Objectif: Les fidéliser en
leur donnant les occasions de développer leur connaissance de la
cause soutenue et des actions menées sur le terrain.
Leur proposer régulièrement
de s'investir, de façon ponctuelle pour une opération particulière,
ou sur le long terme, en prenant davantage de responsabilités dans
l'association.
Moyens: abonnement au journal de
l'association, participation à l'organisation d'événements,
invitation aux réunions des comités locaux, vote pour l'élection
de délégués régionaux
Les volontaires: en devenant bénévole,
on atteint un niveau supérieur d'engagement. Ces derniers donnent
leur temps et leur argent à l'association et sont en cela aussi
précieux que les salariés. Ils assument des responsabilités
et participent à la gestion de l'association.

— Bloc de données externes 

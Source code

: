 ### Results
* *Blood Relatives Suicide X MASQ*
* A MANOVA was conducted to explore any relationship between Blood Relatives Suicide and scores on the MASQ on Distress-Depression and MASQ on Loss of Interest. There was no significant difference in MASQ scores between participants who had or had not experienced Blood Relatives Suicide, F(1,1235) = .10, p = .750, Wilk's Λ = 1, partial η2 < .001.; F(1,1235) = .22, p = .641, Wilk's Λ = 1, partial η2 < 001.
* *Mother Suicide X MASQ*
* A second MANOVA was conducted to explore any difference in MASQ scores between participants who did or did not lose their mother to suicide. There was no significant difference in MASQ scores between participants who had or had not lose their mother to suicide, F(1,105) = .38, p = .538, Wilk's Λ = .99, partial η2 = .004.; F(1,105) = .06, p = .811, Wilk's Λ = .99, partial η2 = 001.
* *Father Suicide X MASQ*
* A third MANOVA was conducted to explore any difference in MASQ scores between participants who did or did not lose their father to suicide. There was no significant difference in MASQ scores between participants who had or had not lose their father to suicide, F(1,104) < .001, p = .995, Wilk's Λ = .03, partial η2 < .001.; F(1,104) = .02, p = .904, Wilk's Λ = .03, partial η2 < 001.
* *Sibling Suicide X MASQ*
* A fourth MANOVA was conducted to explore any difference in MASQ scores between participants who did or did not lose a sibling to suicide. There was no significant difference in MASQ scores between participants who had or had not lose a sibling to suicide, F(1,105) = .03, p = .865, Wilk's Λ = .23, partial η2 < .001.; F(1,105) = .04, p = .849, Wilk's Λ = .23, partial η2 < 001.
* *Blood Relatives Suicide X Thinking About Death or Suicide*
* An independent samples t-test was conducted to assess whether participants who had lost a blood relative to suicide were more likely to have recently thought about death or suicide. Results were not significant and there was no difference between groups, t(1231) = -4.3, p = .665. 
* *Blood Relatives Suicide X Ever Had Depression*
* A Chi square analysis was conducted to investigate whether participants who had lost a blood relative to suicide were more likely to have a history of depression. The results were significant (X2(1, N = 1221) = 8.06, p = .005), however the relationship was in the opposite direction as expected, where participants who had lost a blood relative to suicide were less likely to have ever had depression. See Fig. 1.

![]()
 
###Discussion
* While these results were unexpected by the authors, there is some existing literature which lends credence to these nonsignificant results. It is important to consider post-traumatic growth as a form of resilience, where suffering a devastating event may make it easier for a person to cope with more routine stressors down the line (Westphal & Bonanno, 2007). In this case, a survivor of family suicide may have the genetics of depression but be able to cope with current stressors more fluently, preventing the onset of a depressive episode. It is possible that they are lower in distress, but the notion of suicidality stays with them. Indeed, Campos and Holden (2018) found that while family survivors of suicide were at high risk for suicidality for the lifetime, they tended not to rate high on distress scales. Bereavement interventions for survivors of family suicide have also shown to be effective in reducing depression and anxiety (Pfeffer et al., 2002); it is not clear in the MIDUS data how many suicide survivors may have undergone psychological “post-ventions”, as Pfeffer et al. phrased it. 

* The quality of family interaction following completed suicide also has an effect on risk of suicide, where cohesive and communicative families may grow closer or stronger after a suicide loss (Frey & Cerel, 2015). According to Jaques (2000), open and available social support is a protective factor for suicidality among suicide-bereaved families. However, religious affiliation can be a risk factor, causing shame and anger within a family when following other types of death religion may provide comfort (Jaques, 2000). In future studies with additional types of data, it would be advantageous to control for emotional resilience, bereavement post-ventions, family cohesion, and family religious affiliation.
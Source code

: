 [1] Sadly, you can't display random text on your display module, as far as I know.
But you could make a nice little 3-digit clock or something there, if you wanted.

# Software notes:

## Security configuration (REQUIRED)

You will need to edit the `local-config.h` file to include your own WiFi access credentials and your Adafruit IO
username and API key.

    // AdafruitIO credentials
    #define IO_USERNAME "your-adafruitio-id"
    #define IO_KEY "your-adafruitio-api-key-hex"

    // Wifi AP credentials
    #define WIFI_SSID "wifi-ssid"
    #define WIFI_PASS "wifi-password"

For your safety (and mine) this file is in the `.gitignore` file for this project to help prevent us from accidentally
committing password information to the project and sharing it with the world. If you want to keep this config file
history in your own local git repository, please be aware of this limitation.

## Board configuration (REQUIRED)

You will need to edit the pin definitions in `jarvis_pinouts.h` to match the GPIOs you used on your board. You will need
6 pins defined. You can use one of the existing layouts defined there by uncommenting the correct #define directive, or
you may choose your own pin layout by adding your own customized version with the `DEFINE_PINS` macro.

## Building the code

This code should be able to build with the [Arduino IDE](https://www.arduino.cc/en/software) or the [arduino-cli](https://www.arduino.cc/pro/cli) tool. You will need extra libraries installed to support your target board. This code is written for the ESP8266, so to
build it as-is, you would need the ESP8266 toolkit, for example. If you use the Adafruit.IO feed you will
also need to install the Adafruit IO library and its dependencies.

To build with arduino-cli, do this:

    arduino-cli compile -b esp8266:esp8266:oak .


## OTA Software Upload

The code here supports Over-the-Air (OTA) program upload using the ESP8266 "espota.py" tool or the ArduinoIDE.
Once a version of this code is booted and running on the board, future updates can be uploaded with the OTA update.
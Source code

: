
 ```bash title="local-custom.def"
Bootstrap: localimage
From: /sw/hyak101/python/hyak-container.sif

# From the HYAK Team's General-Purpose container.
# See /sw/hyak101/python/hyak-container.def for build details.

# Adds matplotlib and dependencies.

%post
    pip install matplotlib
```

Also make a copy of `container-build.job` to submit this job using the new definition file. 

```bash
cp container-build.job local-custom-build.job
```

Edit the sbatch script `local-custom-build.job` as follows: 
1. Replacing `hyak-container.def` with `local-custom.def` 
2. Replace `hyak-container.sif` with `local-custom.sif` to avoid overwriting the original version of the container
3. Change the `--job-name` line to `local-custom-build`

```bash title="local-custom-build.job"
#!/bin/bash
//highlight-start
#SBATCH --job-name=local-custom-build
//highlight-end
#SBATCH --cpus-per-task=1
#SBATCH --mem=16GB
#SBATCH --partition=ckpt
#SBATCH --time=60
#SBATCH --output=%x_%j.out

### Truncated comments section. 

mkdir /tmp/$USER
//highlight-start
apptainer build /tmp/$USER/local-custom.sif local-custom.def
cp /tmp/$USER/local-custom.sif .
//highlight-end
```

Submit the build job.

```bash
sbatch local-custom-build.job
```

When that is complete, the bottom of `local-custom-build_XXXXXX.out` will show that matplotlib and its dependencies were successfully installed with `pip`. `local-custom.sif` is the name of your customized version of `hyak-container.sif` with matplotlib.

Objectif: Faire remonter l'information
afin d'évaluer l'action mené.
Entretenir leur motivation.
Les encourager à recruter
des nouveaux adhérents.
Moyens: Mise en place une structure
spécialisée dans les relations avec les groupes locaux.
Délégation de pouvoir
sous formes d'autonomie de gestion ( dans l'optique d'une responsabilisation).
Organisation régulière
d'assemblées (régionale, nationale, générale)
Les salariés: ils sont recrutés
autant pour leurs compétences que pour leur motivation. Ils s'impliquent
d'autant plus fortement qu'ils se sentent concernés.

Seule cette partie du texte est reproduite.